**PROBLEM:** The answer must consist of every line from the entries below that contains the word "matrix".

**MATERIAL PROVIDED:**
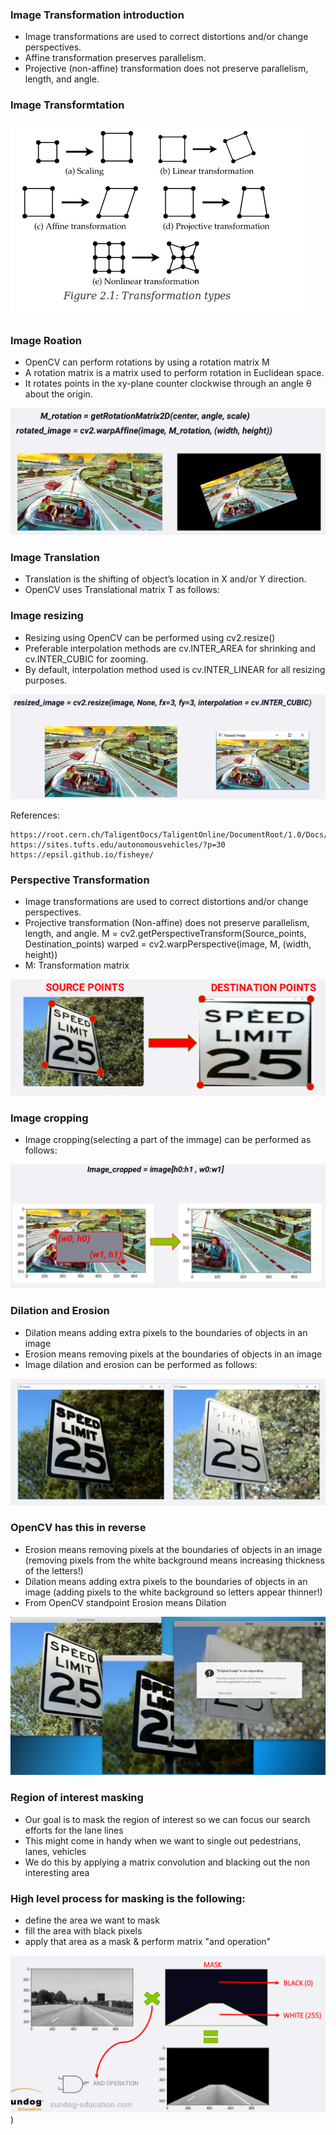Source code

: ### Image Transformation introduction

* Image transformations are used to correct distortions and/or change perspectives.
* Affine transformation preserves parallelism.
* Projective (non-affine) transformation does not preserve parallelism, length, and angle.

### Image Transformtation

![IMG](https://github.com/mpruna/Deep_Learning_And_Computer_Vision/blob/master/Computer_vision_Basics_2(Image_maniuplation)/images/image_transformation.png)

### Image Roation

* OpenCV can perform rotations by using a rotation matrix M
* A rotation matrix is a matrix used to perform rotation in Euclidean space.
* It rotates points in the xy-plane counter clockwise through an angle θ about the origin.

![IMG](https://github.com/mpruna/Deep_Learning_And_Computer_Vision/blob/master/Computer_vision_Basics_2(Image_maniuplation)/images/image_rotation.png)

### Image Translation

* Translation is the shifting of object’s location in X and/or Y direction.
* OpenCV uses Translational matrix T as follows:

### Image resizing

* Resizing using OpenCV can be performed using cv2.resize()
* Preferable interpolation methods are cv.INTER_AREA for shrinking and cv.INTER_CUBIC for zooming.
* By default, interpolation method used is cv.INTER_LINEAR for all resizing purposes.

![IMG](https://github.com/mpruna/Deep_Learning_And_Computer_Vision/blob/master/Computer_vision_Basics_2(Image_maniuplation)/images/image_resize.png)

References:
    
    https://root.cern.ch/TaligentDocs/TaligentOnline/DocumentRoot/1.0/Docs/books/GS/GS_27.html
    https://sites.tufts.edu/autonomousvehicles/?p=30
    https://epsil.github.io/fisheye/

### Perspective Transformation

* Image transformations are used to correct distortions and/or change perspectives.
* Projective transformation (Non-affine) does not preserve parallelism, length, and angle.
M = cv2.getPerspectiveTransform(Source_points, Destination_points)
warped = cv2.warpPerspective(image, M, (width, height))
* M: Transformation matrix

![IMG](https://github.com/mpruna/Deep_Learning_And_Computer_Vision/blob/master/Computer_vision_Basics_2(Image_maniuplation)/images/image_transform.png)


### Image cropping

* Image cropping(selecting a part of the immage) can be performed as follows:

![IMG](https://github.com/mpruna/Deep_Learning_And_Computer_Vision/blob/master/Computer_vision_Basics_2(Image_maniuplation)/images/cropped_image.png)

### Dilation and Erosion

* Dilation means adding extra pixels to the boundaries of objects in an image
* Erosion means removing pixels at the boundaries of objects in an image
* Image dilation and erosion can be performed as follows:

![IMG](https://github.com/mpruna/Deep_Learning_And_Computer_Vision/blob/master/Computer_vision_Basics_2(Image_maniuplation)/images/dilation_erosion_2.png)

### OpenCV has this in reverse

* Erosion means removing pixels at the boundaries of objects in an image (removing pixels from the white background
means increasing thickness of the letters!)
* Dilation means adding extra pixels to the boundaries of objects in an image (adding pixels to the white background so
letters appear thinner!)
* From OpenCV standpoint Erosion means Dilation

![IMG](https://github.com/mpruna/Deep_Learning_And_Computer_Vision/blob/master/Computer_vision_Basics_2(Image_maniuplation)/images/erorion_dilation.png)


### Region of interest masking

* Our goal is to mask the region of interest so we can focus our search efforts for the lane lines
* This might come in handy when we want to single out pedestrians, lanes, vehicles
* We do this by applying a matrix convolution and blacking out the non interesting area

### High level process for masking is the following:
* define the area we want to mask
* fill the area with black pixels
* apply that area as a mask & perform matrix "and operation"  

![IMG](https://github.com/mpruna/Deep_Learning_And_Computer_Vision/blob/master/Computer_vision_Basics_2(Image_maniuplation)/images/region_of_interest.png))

* * *

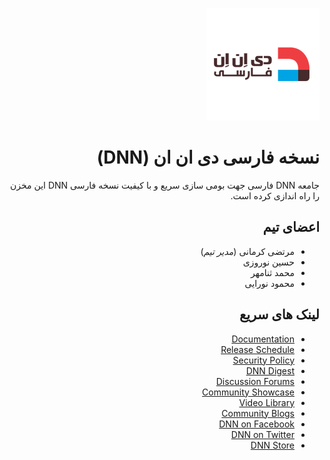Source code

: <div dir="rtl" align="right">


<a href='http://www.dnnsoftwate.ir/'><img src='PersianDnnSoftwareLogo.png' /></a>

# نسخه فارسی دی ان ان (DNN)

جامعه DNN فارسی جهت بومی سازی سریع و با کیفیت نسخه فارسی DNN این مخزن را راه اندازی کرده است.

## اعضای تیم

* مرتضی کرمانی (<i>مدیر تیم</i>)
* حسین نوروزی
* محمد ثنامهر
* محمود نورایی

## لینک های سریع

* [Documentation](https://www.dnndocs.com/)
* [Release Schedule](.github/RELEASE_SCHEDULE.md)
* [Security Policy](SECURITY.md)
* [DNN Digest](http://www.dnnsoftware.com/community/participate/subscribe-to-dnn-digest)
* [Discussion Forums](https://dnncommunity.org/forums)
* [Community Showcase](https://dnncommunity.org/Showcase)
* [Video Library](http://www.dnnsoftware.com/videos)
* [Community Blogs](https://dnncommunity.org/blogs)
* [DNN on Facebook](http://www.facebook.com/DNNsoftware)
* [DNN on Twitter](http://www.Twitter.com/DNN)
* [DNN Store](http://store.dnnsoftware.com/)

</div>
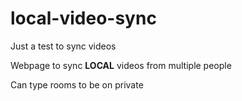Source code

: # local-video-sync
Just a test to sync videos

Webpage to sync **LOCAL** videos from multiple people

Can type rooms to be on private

--

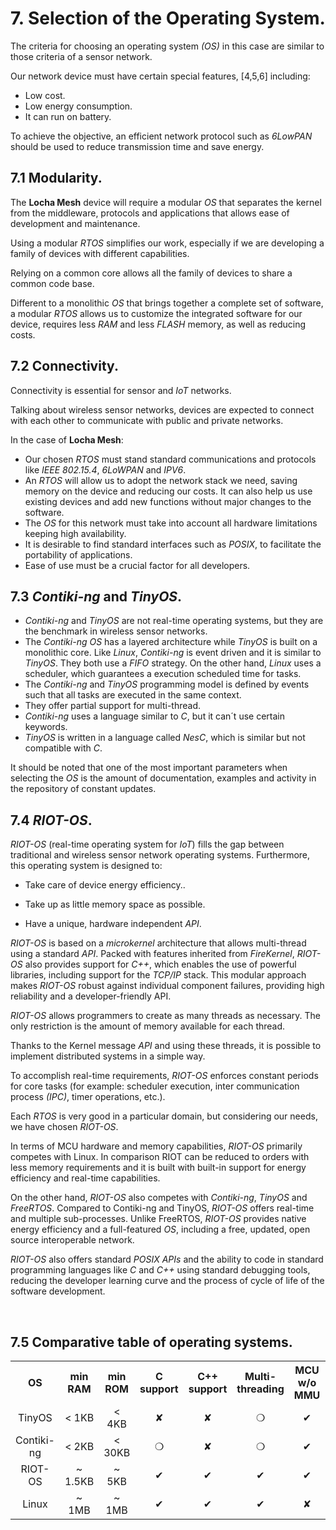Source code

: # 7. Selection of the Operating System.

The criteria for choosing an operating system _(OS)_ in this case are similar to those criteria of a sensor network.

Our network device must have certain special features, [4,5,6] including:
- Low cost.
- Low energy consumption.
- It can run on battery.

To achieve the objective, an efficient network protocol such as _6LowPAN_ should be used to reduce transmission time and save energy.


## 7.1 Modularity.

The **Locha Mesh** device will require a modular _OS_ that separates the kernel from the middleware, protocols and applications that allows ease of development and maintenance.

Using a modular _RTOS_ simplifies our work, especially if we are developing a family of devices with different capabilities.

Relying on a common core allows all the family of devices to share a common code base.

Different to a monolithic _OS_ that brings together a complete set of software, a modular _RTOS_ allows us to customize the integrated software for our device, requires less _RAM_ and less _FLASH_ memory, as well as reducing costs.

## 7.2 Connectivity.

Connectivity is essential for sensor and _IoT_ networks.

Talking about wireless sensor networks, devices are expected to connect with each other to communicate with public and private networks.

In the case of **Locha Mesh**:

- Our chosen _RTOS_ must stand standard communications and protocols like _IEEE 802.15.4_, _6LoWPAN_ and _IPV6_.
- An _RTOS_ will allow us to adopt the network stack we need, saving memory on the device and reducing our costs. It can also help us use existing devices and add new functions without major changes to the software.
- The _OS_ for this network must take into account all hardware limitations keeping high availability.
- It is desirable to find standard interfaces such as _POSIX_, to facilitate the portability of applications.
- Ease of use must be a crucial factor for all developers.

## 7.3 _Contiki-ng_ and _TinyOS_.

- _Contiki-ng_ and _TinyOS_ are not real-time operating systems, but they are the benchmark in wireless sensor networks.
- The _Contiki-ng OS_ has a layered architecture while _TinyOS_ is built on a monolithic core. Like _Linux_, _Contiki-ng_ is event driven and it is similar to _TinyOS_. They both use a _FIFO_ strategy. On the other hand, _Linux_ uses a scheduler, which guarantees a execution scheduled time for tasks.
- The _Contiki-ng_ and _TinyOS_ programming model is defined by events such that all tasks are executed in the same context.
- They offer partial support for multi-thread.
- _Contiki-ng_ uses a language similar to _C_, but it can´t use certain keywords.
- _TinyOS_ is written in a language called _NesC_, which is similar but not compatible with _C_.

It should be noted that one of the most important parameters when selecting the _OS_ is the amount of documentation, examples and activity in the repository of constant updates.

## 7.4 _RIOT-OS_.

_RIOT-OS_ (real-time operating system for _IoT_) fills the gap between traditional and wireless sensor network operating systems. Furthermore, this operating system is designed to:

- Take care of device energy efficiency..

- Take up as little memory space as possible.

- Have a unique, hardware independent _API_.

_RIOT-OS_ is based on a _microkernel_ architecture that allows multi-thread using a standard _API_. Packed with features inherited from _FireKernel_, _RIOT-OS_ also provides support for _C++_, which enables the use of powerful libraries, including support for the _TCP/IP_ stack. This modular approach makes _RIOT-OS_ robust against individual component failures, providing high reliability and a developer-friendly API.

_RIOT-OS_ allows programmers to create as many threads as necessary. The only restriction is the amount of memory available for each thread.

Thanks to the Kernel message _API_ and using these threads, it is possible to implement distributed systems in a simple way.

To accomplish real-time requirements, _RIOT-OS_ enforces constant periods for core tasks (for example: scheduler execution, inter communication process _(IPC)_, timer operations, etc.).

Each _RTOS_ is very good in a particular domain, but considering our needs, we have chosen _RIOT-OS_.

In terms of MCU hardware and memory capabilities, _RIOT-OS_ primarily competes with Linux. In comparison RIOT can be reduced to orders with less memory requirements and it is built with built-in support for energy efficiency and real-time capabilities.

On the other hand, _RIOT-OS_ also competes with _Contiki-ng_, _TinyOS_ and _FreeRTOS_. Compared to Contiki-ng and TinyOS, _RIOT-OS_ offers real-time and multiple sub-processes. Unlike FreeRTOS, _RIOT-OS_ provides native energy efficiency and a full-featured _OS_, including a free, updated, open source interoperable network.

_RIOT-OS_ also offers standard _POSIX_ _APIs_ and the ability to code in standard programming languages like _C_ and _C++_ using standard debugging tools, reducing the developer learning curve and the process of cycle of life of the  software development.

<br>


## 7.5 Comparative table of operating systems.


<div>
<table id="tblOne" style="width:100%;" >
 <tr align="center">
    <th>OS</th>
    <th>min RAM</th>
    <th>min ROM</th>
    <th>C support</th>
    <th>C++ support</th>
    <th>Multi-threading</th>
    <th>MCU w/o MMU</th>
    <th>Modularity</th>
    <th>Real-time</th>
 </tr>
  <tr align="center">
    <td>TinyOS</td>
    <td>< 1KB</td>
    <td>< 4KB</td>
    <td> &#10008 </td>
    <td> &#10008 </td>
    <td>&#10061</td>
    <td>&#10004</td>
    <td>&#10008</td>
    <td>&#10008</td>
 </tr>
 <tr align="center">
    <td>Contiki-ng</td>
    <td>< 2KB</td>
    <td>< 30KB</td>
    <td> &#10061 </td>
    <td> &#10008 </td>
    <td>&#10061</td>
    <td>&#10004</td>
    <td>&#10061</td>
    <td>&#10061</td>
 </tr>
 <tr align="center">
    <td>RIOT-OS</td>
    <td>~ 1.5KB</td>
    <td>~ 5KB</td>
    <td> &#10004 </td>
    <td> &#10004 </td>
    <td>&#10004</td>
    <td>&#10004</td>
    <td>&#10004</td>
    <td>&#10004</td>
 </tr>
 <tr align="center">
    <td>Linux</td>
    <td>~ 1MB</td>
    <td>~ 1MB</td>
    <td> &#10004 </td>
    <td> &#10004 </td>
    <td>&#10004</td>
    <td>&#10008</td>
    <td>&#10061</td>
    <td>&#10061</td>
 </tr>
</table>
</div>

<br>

**PROBLEM SOLUTION:**
* OpenCV can perform rotations by using a rotation matrix M
* A rotation matrix is a matrix used to perform rotation in Euclidean space.
* OpenCV uses Translational matrix T as follows:
* M: Transformation matrix
* We do this by applying a matrix convolution and blacking out the non interesting area
* apply that area as a mask & perform matrix "and operation"  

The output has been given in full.